Segment Start: DATA PROVIDED

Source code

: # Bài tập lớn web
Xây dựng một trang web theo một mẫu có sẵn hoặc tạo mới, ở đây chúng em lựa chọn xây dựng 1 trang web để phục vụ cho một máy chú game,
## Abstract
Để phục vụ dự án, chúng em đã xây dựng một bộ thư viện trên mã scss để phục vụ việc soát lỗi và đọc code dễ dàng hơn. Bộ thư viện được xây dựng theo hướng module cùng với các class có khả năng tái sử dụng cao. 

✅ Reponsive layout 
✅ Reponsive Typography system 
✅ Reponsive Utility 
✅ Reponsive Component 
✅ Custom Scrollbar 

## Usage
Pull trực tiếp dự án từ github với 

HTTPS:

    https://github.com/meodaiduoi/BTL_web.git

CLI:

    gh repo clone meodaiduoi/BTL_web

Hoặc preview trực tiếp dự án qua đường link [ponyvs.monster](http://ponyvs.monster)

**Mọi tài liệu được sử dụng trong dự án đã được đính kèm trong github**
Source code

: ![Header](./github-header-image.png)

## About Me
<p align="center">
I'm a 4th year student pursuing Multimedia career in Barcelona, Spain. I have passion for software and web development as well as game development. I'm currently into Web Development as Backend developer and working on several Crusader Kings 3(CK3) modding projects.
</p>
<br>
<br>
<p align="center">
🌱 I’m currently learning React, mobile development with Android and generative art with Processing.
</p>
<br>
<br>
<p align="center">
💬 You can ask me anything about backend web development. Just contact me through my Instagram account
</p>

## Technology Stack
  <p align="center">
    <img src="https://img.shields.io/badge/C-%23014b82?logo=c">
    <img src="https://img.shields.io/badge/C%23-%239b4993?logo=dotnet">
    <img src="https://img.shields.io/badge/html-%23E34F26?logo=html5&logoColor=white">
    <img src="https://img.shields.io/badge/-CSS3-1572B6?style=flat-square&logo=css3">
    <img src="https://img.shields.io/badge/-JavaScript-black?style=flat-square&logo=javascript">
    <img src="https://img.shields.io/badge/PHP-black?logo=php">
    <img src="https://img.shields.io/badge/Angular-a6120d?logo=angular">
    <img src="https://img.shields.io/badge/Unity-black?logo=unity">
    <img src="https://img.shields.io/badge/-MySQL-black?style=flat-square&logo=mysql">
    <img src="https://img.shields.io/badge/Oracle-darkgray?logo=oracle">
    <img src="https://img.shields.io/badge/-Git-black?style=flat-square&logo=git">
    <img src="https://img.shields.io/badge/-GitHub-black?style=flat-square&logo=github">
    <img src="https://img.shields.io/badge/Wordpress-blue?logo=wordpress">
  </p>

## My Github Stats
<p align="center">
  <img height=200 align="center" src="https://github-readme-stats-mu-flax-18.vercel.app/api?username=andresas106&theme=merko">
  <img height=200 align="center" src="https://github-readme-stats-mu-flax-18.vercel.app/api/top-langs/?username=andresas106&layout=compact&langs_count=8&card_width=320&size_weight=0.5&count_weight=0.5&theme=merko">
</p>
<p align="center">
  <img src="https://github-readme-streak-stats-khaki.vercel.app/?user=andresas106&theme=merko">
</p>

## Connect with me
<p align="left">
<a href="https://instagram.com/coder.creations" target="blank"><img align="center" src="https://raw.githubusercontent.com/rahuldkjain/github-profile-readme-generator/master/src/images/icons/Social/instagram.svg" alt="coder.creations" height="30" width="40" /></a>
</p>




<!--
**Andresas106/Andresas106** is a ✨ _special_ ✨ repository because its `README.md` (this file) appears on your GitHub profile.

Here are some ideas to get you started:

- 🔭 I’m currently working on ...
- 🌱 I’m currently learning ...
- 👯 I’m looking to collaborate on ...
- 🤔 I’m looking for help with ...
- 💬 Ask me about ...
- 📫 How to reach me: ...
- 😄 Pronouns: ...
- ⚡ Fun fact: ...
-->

Segment End: DATA PROVIDED

EXERCISE DETAILS = From the first line to the last, reproduce the data exactly.

SOLUTION FOR THIS PROBLEM =
Source code

: # Bài tập lớn web
Xây dựng một trang web theo một mẫu có sẵn hoặc tạo mới, ở đây chúng em lựa chọn xây dựng 1 trang web để phục vụ cho một máy chú game,
## Abstract
Để phục vụ dự án, chúng em đã xây dựng một bộ thư viện trên mã scss để phục vụ việc soát lỗi và đọc code dễ dàng hơn. Bộ thư viện được xây dựng theo hướng module cùng với các class có khả năng tái sử dụng cao. 

✅ Reponsive layout 
✅ Reponsive Typography system 
✅ Reponsive Utility 
✅ Reponsive Component 
✅ Custom Scrollbar 

## Usage
Pull trực tiếp dự án từ github với 

HTTPS:

    https://github.com/meodaiduoi/BTL_web.git

CLI:

    gh repo clone meodaiduoi/BTL_web

Hoặc preview trực tiếp dự án qua đường link [ponyvs.monster](http://ponyvs.monster)

**Mọi tài liệu được sử dụng trong dự án đã được đính kèm trong github**
Source code

: ![Header](./github-header-image.png)

## About Me
<p align="center">
I'm a 4th year student pursuing Multimedia career in Barcelona, Spain. I have passion for software and web development as well as game development. I'm currently into Web Development as Backend developer and working on several Crusader Kings 3(CK3) modding projects.
</p>
<br>
<br>
<p align="center">
🌱 I’m currently learning React, mobile development with Android and generative art with Processing.
</p>
<br>
<br>
<p align="center">
💬 You can ask me anything about backend web development. Just contact me through my Instagram account
</p>

## Technology Stack
  <p align="center">
    <img src="https://img.shields.io/badge/C-%23014b82?logo=c">
    <img src="https://img.shields.io/badge/C%23-%239b4993?logo=dotnet">
    <img src="https://img.shields.io/badge/html-%23E34F26?logo=html5&logoColor=white">
    <img src="https://img.shields.io/badge/-CSS3-1572B6?style=flat-square&logo=css3">
    <img src="https://img.shields.io/badge/-JavaScript-black?style=flat-square&logo=javascript">
    <img src="https://img.shields.io/badge/PHP-black?logo=php">
    <img src="https://img.shields.io/badge/Angular-a6120d?logo=angular">
    <img src="https://img.shields.io/badge/Unity-black?logo=unity">
    <img src="https://img.shields.io/badge/-MySQL-black?style=flat-square&logo=mysql">
    <img src="https://img.shields.io/badge/Oracle-darkgray?logo=oracle">
    <img src="https://img.shields.io/badge/-Git-black?style=flat-square&logo=git">
    <img src="https://img.shields.io/badge/-GitHub-black?style=flat-square&logo=github">
    <img src="https://img.shields.io/badge/Wordpress-blue?logo=wordpress">
  </p>

## My Github Stats
<p align="center">
  <img height=200 align="center" src="https://github-readme-stats-mu-flax-18.vercel.app/api?username=andresas106&theme=merko">
  <img height=200 align="center" src="https://github-readme-stats-mu-flax-18.vercel.app/api/top-langs/?username=andresas106&layout=compact&langs_count=8&card_width=320&size_weight=0.5&count_weight=0.5&theme=merko">
</p>
<p align="center">
  <img src="https://github-readme-streak-stats-khaki.vercel.app/?user=andresas106&theme=merko">
</p>

## Connect with me
<p align="left">
<a href="https://instagram.com/coder.creations" target="blank"><img align="center" src="https://raw.githubusercontent.com/rahuldkjain/github-profile-readme-generator/master/src/images/icons/Social/instagram.svg" alt="coder.creations" height="30" width="40" /></a>
</p>




<!--
**Andresas106/Andresas106** is a ✨ _special_ ✨ repository because its `README.md` (this file) appears on your GitHub profile.

Here are some ideas to get you started:

- 🔭 I’m currently working on ...
- 🌱 I’m currently learning ...
- 👯 I’m looking to collaborate on ...
- 🤔 I’m looking for help with ...
- 💬 Ask me about ...
- 📫 How to reach me: ...
- 😄 Pronouns: ...
- ⚡ Fun fact: ...
-->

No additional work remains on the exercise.